US-Oberst: Amerikaner brauchen Krieg zum Leben


302745838Die USA haben Angst, ohne Krieg nicht leben zu können, und diese Einstellung wird von „paranoiden Patriotismus“ angeheizt, schreibt US-Oberst Gregory Daddis, Geschichtsprofessor an der amerikanischen Militärakademie, in einem im Magazin „The National Interest“ veröffentlichten Beitrag.

Seit Ende des Zweiten Weltkrieges laufen die Amerikaner im Teufelskreis des Anzetteln von Kriegen, was mit der ständigen Angst vor einer äußeren Bedrohung verbunden ist, heißt es im Beitrag. In den Zeiten des Kalten Krieges hat die US-Regierung „apokalyptische Bilder“ ins Leben gesetzt, wie gefährlich die UdSSR und der Kommunismus seien. Seit dem UdSSR-Zerfall habe sich aber nichts geändert. In der neuen nationalen Sicherheitsstrategie von 2015 sei trotz der Stärke und des Einflusses der USA wieder von einer „ständigen Gefahr von Überfällen“ die Rede.Die Versuche der Vereinigten Staaten, um jeden Preis ihre Überlegenheit beizubehalten, haben dazu geführt, dass die Bürger gegenüber den Ländern misstrauisch geworden sind, die die Rolle der USA in der internationalen Arena gefährden könnten.
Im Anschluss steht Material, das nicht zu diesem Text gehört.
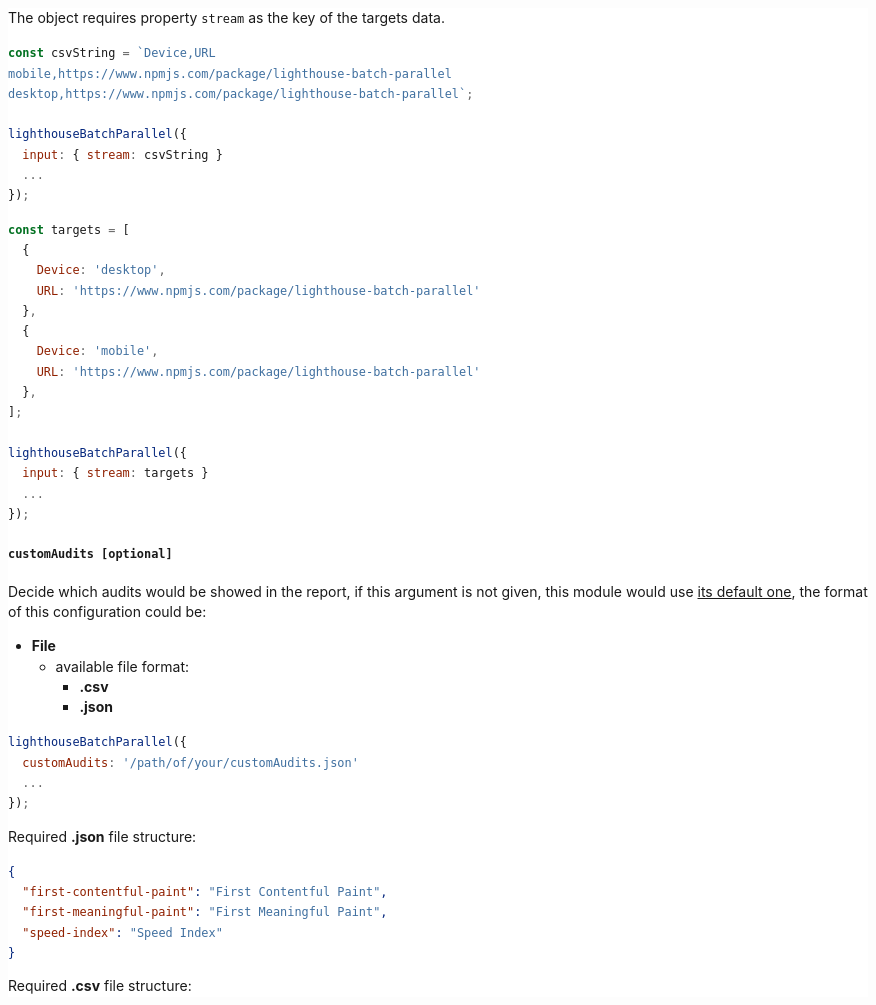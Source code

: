 The object requires property `stream` as the key of the targets data.

```js
const csvString = `Device,URL
mobile,https://www.npmjs.com/package/lighthouse-batch-parallel
desktop,https://www.npmjs.com/package/lighthouse-batch-parallel`;

lighthouseBatchParallel({ 
  input: { stream: csvString }
  ...
});
```
```js
const targets = [
  {
    Device: 'desktop',
    URL: 'https://www.npmjs.com/package/lighthouse-batch-parallel'
  },
  {
    Device: 'mobile',
    URL: 'https://www.npmjs.com/package/lighthouse-batch-parallel'
  },
];

lighthouseBatchParallel({ 
  input: { stream: targets }
  ...
});
```

#### `customAudits [optional]`

Decide which audits would be showed in the report, if this argument is not given, this module would use [its default one](https://github.com/Carr1005/lighthouse-batch-parallel/blob/507c1ccce397a2fbaf49a73ef0d99971aa70de0d/assets/defaultConfig.js#L20), the format of this configuration could be:

* **File**
    * available file format: 
        * **.csv**
        * **.json**
```js
lighthouseBatchParallel({ 
  customAudits: '/path/of/your/customAudits.json'
  ...
});
```
Required **.json** file structure:
```JSON
{
  "first-contentful-paint": "First Contentful Paint",
  "first-meaningful-paint": "First Meaningful Paint",
  "speed-index": "Speed Index"
}
```
Required **.csv** file structure:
Diese Angst nährt ihren „Hang zum Krieg“, betont der Experte.

„In Wirklichkeit wollen wir keinen Frieden“, so Gregory Daddiy. „Wir sind nicht bloß vom Krieg begeistert, sondern sind auch an der Grenze angelangt, wo wir ohne Krieg nicht mehr leben können. Krieg ist zu einem Mittel des Kampfes gegen unsere Ängste geworden, während unsere Ängste eine Rechtfertigung für weitere Kriege ist.“

„Wir müssen damit aufhören, sich der ständigen Militarisierung anzupassen, die die psychische Gesundheit unserer Nation beeinflusst. Das Wichtigste: Wir müssen aufhören, diese große Angst zu haben“, schlussfolgert der Autor.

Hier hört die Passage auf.